Do cookie-free analytics need cookie compliance popups?
In recent years there has been an increased focus on online privacy and how our data is handled when we browse the web. This comes in the wake of the massively privacy-invading tracking done by companies like Google and Facebook becoming public knowledge, of EU legislation forcing companies to get informed consent before processing our data, and of better privacy tools becoming easily available in our browsers.
This has driven a heightened demand for “privacy-aware analytics”, a term reserved for analytic solutions that aim to anonymize the collected data enough that it is no longer considered private data. An early example is Fathom, but other self-hosted solutions like Plausible, Ackee, and Counter have also started popping up.
Privacy-aware analytics are faced with an obstacle: most analytics requires some way to recognize repeat visitors. Since HTTP is stateless, knowing whether a user has visited before (to count how many unique visitors we’ve had), visited another page (to calculate bounce rate), and when they left (to calculate average visit duration) requires some kind of user tracking. Traditionally this has been done by storing a small token - in the form of a cookie, usually - on the user’s device, which their browser then attaches to future requests. The analytics backend can then compare that to a list of previously seen tokens, and thereby know whether the user is new or has visited before.

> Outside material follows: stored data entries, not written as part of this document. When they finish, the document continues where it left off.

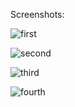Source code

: Screenshots: 

![first](https://github.com/user-attachments/assets/aba42777-2fd3-4761-baeb-0848418e77ec)

![second](https://github.com/user-attachments/assets/db9c362b-f18e-4349-90e3-1ba617f6d793)

![third](https://github.com/user-attachments/assets/fe8710fd-7762-4408-aeeb-81783d4edf30)

![fourth](https://github.com/user-attachments/assets/6e690486-94b1-41f0-8597-dca808a43d94)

Cookie-free analytics work slightly differently. Instead of storing a small token on the user’s device, the backend instead calculates a unique token when the request comes in based on the user’s available data. This process - known as fingerprinting - allows the analytics solution to skirt any legislation that limits when data can be stored on a user’s device, and often works just as well as cookie-based tokens. Privacy-aware analytics usually combine this concept with a significant focus on privacy and extends it with things like hashing, rotating salts, and limited fingerprint data (for more information see Fathom’s great explainer on their algorithm). This generally produces what most people would consider anonymized data: in almost all situations it is impossible to trace any data back to the individual user, especially once the salt has been rotated.
A bit of legal background
Note: I am not a lawyer. The following is my simplistic understanding of the relevant legislation. Do not use it as legal advice
When we’re talking about analytics there are primarily two different EU laws we’ll need to cover: the big baddie, GDPR, and the older cookie law, the ePrivacy Directive. These two both relate to data privacy and are often confused, so here’s a quick breakdown:
- GDPR [Regulation (EU) 2016/679]
- Regulation adopted in 2016, came into force in 2018.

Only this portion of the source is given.